Bacon.blah  # => blah
Bacon.blorg # => blorg

And class Egg gains the methods defined in Bar ( #blah and now #blorg ) as instance methods.

Egg.new.blah  # => blah
Egg.new.blorg # => blorg

I get all that, so that's good.

However, I don't understand the responses I get from using the #ancestors and #is_a? methods.

Bacon.ancestors  # => [Bacon, Object, Kernel, BasicObject]
Bacon.is_a? Bar  # => true

Egg.ancestors    # => [Egg, Bar, Baz, Object, Kernel, BasicObject]
Egg.is_a? Bar    # => false

It would seem that extending a module causes the #is_a? method to return true when queried about that module, but it is not added to the ancestors of the class, and vice versa with regards to inclusion: the ancestors of the class contains the modules being included, but the #is_a? method returns false when queried. Why does this happen?

The difference is that include will add the included class to the ancestors of the including class, whereas extend will add the extended class to the ancestors of the extending classes' singleton class. Phew. Let's first observe what happens:

Bacon.ancestors
#=> [Bacon, Object, Kernel, BasicObject]

Bacon.singleton_class.ancestors
#=> [Bar, Baz, Class, Module, Object, Kernel, BasicObject]
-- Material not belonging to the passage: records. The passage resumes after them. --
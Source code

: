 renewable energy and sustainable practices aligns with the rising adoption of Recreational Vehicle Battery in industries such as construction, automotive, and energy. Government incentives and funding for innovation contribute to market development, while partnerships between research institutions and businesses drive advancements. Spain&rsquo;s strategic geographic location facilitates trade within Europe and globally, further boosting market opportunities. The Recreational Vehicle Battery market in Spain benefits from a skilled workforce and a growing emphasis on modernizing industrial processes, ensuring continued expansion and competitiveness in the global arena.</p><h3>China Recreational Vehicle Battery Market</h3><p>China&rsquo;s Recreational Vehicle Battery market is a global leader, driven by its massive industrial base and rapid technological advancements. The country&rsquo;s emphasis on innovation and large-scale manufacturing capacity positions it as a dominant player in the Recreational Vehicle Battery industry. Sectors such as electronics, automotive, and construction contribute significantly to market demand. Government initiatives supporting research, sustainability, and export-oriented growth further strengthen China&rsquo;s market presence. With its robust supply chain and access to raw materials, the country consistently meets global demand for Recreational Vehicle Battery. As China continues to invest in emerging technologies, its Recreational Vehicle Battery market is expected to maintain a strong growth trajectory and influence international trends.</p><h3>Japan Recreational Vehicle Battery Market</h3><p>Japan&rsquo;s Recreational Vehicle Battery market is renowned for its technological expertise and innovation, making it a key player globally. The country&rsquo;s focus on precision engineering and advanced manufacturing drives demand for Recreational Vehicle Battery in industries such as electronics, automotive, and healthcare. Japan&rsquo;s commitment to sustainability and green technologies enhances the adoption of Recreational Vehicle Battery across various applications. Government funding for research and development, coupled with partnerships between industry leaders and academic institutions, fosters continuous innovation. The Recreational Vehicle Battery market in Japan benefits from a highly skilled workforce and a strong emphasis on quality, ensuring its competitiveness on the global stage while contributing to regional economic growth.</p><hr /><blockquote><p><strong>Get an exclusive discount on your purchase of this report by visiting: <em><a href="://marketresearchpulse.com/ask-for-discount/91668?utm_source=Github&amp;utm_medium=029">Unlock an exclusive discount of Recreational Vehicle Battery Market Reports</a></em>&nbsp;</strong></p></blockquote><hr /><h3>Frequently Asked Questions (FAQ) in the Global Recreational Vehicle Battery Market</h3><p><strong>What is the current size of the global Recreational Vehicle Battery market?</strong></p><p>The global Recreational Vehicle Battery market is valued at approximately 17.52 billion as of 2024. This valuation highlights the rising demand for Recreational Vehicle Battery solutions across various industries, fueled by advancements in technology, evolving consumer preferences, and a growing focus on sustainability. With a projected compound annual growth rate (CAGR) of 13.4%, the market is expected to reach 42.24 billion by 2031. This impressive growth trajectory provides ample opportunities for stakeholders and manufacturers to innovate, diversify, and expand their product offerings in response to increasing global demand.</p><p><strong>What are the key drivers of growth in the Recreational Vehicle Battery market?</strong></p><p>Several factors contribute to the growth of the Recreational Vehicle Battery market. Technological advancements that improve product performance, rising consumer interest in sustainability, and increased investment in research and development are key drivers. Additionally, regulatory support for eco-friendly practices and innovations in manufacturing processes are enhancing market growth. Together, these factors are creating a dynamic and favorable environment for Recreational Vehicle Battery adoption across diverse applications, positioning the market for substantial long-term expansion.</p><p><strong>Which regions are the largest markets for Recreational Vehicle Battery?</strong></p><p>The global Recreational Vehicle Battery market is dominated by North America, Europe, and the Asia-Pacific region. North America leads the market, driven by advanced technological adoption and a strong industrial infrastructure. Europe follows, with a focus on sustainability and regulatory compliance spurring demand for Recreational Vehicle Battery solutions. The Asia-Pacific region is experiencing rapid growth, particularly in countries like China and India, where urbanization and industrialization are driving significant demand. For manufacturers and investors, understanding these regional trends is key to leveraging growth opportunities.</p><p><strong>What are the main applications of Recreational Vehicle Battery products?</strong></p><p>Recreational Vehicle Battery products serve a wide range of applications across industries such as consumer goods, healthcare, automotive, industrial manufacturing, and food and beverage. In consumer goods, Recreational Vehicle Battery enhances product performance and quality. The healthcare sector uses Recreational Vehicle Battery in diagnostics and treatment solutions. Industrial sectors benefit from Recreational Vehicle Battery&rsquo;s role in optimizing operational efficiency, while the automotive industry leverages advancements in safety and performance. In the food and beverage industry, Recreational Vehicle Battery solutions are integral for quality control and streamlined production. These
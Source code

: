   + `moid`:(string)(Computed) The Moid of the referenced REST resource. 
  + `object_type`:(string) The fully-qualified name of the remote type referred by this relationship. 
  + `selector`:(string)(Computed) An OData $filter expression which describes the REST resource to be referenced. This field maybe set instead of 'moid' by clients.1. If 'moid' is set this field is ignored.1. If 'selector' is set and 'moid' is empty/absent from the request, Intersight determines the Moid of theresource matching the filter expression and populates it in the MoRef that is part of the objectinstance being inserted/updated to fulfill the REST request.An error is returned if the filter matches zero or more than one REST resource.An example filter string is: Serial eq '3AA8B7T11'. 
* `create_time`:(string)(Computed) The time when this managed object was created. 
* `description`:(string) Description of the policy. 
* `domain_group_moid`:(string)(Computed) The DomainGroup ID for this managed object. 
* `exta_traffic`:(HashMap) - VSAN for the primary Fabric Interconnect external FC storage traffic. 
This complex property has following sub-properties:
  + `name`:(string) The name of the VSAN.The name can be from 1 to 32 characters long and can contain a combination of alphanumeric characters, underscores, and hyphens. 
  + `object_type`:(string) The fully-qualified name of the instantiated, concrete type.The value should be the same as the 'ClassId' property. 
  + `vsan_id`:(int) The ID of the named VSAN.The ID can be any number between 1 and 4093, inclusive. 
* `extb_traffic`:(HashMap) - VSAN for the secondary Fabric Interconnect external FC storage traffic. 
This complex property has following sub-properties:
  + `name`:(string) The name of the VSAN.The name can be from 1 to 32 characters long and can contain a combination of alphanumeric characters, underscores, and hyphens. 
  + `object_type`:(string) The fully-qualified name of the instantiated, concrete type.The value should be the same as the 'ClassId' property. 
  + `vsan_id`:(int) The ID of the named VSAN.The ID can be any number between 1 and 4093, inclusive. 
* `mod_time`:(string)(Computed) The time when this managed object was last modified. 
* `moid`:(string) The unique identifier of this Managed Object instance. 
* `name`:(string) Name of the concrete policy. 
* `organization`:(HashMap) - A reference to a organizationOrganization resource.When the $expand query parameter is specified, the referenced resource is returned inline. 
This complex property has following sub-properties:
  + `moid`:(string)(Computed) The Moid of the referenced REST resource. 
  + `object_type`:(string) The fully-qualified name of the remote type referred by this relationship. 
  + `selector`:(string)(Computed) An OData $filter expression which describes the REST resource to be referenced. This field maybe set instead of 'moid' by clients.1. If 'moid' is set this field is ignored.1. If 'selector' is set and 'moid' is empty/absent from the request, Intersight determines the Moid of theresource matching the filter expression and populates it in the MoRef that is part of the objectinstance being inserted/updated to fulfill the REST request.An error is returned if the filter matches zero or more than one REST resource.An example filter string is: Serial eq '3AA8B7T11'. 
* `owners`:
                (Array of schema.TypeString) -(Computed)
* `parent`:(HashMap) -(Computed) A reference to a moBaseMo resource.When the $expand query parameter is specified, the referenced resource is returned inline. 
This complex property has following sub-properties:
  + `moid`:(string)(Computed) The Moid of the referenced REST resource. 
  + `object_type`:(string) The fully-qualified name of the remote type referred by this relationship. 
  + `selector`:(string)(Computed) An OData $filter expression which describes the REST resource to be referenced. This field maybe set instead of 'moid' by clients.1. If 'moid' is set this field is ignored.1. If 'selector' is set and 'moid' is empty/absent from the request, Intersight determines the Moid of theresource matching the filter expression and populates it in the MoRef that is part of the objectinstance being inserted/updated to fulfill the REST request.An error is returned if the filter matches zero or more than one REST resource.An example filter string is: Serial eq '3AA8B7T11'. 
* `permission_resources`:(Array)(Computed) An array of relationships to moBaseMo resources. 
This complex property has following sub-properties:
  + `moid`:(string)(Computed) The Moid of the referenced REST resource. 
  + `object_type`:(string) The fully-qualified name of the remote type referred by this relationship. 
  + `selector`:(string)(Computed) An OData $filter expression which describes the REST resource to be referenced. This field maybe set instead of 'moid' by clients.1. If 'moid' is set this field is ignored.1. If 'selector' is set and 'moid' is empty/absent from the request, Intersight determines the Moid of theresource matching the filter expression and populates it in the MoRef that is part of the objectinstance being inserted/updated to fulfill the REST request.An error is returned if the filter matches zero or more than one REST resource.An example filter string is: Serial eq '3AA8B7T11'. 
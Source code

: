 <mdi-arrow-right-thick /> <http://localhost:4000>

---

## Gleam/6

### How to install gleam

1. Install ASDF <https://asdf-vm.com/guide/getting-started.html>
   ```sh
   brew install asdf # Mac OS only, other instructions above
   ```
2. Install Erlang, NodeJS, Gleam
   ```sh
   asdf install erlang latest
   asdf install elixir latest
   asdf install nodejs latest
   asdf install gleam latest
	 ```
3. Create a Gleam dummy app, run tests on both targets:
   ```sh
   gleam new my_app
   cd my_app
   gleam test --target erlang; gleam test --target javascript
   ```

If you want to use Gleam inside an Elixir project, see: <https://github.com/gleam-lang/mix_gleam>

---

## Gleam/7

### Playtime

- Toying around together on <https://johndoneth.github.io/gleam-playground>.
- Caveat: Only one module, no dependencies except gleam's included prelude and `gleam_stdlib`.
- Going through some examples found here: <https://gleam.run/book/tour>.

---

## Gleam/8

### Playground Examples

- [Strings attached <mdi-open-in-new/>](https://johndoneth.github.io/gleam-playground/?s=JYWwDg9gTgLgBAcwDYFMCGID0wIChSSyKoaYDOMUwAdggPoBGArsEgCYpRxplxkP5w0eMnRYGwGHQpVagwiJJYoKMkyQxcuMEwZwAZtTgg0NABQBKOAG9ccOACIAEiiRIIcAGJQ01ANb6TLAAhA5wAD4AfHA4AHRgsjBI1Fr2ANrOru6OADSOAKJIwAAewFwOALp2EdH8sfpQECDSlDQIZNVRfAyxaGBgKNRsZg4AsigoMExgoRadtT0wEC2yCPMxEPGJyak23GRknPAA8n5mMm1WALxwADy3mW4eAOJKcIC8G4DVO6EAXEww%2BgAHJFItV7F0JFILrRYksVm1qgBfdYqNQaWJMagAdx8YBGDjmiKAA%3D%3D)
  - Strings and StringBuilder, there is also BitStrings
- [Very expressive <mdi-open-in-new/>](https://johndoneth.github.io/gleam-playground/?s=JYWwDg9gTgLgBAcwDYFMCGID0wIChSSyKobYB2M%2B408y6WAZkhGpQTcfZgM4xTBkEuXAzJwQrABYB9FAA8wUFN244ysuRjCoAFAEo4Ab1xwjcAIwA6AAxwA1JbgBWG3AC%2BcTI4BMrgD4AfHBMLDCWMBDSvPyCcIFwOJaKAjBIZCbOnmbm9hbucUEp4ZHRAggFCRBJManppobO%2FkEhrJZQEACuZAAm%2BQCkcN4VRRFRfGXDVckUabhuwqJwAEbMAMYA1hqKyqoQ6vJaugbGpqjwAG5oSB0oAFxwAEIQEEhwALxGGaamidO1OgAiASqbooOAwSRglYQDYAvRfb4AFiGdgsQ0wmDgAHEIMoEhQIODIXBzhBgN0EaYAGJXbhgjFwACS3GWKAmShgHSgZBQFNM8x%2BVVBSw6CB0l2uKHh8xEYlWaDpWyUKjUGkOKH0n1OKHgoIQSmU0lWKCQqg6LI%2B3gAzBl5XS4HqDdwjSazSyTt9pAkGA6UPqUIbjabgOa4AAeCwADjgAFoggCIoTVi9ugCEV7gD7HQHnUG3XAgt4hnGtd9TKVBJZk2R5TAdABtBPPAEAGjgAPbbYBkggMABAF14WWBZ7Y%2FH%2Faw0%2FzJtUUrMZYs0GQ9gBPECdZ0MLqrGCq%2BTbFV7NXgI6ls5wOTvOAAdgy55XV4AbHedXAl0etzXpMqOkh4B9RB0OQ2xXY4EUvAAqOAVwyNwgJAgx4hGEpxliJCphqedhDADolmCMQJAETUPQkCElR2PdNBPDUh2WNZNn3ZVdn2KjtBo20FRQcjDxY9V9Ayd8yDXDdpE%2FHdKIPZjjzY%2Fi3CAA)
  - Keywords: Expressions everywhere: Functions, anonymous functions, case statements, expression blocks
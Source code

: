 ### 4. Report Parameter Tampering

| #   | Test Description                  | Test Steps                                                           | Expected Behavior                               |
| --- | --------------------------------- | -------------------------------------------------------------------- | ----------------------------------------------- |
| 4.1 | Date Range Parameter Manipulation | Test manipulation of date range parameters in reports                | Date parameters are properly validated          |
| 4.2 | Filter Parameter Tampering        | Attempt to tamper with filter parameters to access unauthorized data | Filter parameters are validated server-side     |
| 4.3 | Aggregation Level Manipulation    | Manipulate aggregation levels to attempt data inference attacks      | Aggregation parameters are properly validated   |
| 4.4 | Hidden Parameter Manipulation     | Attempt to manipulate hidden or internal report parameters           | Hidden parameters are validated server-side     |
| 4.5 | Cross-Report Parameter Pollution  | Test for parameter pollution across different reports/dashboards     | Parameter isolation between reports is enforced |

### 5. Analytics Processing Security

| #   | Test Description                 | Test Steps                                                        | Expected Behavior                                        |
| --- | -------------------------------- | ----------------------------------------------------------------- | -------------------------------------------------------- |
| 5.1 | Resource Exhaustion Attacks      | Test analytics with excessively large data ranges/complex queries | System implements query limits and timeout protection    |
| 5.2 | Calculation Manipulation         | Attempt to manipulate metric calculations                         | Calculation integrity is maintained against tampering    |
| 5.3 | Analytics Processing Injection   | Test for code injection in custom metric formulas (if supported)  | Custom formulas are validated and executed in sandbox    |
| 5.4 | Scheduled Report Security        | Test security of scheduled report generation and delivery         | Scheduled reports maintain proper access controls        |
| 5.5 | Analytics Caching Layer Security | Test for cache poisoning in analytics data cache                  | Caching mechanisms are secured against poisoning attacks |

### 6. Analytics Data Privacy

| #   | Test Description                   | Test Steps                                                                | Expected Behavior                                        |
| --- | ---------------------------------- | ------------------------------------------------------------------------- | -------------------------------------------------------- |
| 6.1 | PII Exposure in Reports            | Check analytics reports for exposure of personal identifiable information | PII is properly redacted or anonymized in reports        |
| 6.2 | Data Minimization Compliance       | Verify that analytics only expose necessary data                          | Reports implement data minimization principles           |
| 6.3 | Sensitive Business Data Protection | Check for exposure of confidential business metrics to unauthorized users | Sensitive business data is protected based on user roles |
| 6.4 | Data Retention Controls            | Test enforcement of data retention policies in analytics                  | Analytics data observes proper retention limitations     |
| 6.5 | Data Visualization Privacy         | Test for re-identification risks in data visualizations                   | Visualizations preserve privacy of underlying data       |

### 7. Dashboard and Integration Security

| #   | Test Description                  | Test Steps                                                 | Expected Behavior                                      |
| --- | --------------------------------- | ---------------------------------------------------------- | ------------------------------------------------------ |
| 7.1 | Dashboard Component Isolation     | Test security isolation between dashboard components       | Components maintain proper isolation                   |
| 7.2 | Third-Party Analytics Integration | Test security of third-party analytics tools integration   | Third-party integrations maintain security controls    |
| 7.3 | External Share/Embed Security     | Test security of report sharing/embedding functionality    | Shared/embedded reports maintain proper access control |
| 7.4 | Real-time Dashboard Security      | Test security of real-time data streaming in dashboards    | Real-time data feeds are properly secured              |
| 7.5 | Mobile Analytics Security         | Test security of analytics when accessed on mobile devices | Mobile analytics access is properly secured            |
Bacon.new.singleton_class.ancestors
#=> [Bacon, Object, Kernel, BasicObject]

Bacon.is_a? Bar
#=> true

Bacon.new.is_a? Bar
#=> false

And for the Egg class

Egg.ancestors
#=> [Egg, Bar, Baz, Object, Kernel, BasicObject]

Egg.singleton_class.ancestors
#=> [Class, Module, Object, Kernel, BasicObject]

Egg.new.singleton_class.ancestors
#=> [Egg, Bar, Baz, Object, Kernel, BasicObject]

Egg.is_a? Bar
#=> false

Egg.new.is_a? Bar
#=> true

So what foo.is_a? Klass foo.is_a? Klass actually does is to check whether foo.singleton_class.ancestors contains Klass . The other thing happening is that all the ancestors of a class become ancestors of an instances' singleton class when the instance is created. So this will evaluate to true for all newly created instances of any class:

Egg.ancestors == Egg.new.singleton_class.ancestors

So what does all this mean? extend and include do the same thing on different levels, i hope the following example makes this clear as both ways to extend a class are essentially equivalent:

module A
  def foobar
    puts 'foobar'
  end
end

class B
  extend A
end

class C
  class << self
    include A
  end
end

B.singleton_class.ancestors == C.singleton_class.ancestors
#=> true

where class << self is just the odd syntax to get to the singleton class. So extend really just is a shorthand for include in the singleton class.

Egg.is_a? Egg # => false

The include (effectively) changes instances of the Egg class. Although it isn't quite the same, it is very similar to doing something like

class Egg < Bar
end

When the extend will add class methods, so this is very similar to doing something like

class Bacon
  class << self
    include Bar
  end
end

You can think of it like include changes instances of the class, where as extend actually changes the class.